Aussie swimmers treading water
Three years after the Sydney Olympics, world swimming has moved on but Australia has kept treading water.
Australia won six gold medals at the 10th world championships which ended in Barcelona on Sunday, compared with five at the Sydney 2000 Games.
But two of the Australians' titles in Spain, Grant Hackett's in the 800m freestyle and Matt Welsh's in the 50m butterfly, were in non-Olympic events.
Just a year out from the Athens Games, the Americans resumed their rightful place on top of the gold medal tally with 11, while Australia was easily the best of the rest.
Australia declared itself the world's number one swimming nation at the last world championships in Japan two years ago with 13 gold, compared to the Americans' 10 - a meet that ended Don Talbot's 12-year reign as head coach.
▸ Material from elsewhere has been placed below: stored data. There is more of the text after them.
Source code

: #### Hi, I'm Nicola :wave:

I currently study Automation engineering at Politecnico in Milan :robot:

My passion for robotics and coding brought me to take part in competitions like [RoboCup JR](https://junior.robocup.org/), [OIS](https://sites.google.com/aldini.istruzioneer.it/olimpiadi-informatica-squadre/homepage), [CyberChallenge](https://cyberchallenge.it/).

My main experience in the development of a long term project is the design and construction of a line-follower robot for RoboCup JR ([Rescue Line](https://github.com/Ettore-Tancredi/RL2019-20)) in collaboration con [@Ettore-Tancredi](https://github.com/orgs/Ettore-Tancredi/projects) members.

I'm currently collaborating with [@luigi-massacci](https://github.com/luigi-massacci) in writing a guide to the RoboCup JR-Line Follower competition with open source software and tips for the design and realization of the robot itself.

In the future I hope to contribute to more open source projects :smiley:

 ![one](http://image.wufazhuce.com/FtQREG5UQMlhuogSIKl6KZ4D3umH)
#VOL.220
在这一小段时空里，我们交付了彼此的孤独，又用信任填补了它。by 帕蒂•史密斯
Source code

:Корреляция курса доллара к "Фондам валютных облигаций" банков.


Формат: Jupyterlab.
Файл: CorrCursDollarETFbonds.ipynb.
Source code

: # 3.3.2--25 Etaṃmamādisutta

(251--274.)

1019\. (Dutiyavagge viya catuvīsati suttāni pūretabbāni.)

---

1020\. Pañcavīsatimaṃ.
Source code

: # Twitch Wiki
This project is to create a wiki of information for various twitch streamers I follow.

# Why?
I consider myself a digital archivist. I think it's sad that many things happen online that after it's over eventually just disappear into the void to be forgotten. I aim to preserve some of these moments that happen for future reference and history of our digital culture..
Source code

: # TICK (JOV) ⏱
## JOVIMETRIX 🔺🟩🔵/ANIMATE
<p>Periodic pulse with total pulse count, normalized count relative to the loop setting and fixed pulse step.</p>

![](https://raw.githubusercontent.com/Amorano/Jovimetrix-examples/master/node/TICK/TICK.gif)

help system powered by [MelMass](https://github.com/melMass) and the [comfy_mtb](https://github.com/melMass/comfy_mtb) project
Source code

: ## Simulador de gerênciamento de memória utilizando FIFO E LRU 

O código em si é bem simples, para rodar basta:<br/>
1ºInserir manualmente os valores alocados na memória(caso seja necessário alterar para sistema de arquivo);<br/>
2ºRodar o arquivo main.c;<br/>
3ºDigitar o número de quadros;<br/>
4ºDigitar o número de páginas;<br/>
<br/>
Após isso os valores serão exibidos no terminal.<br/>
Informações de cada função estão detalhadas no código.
His successor, Scott Volkers, said the Fukuoka meet was never a good litmus test of world swimming supremacy with big names like Russian great Alexander Popov missing.
"The worlds after an Olympic year, it's really play-time for a lot of people," he said.
"This one's a lot more serious. There's really no comparison. The times are much faster.
"I certainly think there's a much closer representation of the truth here at this meet than there was in 2001."
The Barcelona championships have also given triple Olympic champion Ian Thorpe a reality check as he prepares for Athens.